Tuesday, March 24, 2026

New York City in brief

Top five stories in the five boroughs today

LaGuardia Resumes Limited Flights After Fatal Runway Crash Spurs Federal Probe

LaGuardia Airport gingerly resumed limited flights after an Air Canada plane, landing from Montreal, collided late Sunday with a Port Authority rescue truck on Runway 4, killing both pilots and injuring dozens. Officials blame a last-second mix-up in tower instructions; the National Transportation Safety Board is investigating. Travel, already snarled by a Homeland Security shutdown and vigilant ICE agents, somehow found room for even more turbulence.

A fatal late-Sunday collision at New York’s LaGuardia Airport involving an Air Canada jet and an emergency vehicle closed the hub, killed two pilots, and pushed nearly 600 flight cancellations as of Monday, while a partial federal shutdown left TSA lines snaking through JFK and Newark. President Trump sent ICE agents as backup—proof, perhaps, that if one wants quick passage, luck now beats planning.

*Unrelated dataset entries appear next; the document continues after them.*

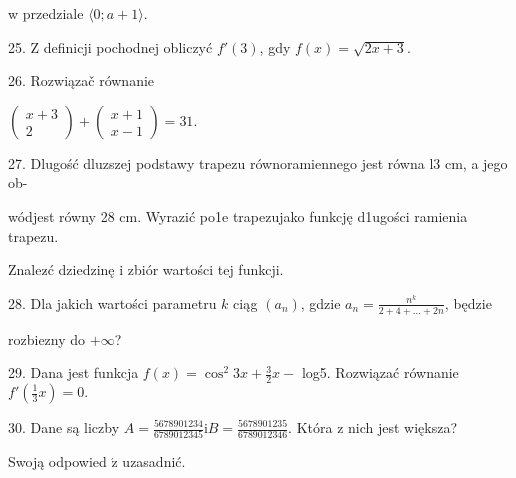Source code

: \documentclass[a4paper,12pt]{article}
\begin{document}
w przedziale $\langle 0;a+1\rangle.$

25. $\mathrm{Z}$ definicji pochodnej obliczyć $f'(3)$, gdy $f(x)=\sqrt{2x+3}.$

26. Rozwiązač równanie

$\left(\begin{array}{l}
x+3\\
2
\end{array}\right)+\left(\begin{array}{l}
x+1\\
x-1
\end{array}\right)=31.$

27. Dlugość dluzszej podstawy trapezu równoramiennego jest równa l3 cm, a jego ob-

wódjest równy 28 cm. Wyrazić po1e trapezujako funkcję d1ugości ramienia trapezu.

Znalez$\acute{}$ć dziedzinę i zbiór wartości tej funkcji.

28. Dla jakich wartości parametru $k$ ciąg $(a_{n})$, gdzie $a_{n} = \displaystyle \frac{n^{k}}{2+4+\ldots+2n}$, będzie

rozbiezny do $+\infty$?

29. Dana jest funkcja $f(x)=\displaystyle \cos^{2}3x+\frac{3}{2}x-$ log5. Rozwiązać równanie $f'(\displaystyle \frac{1}{3}x)=0.$

30. Dane są liczby $A = \displaystyle \frac{5678901234}{6789012345} \mathrm{i} B = \displaystyle \frac{5678901235}{6789012346}$. Która z nich jest większa?

Swoją odpowied $\acute{\mathrm{z}}$ uzasadnić.
\end{document}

LaGuardia Airport replays its role as New York's least beloved gateway after Air Canada Flight 8646 clipped a Port Authority rescue truck late Sunday, killing two pilots, injuring dozens, and strewing debris across its runways. While federal sleuths wade through the wreckage—delayed, fittingly, by epic TSA queues—travelers can expect days of chaos, though thankfully not 34 years’ worth, since the last fatal crash here.

An Air Canada jet arriving from Montreal collided with a fire truck at New York’s LaGuardia Airport late Sunday, killing both pilots and injuring several of the 70-plus people aboard—though a seatbelted flight attendant survived an unscheduled ejection. Amid a shortage of air traffic controllers, officials are now picking through cockpit debris (and recriminations), with the runway closed for days and the National Transportation Safety Board scripting the next chapter.

A collision at New York’s LaGuardia Airport between an Air Canada jet and a fire truck killed both pilots and injured dozens, but federal investigators, slowed by the government shutdown, took longer than usual to reach the scene. Authorities salvaged the cockpit voice recorder, offering some hope that the cause will emerge—assuming bureaucracy doesn’t outpace the black box in spilling secrets.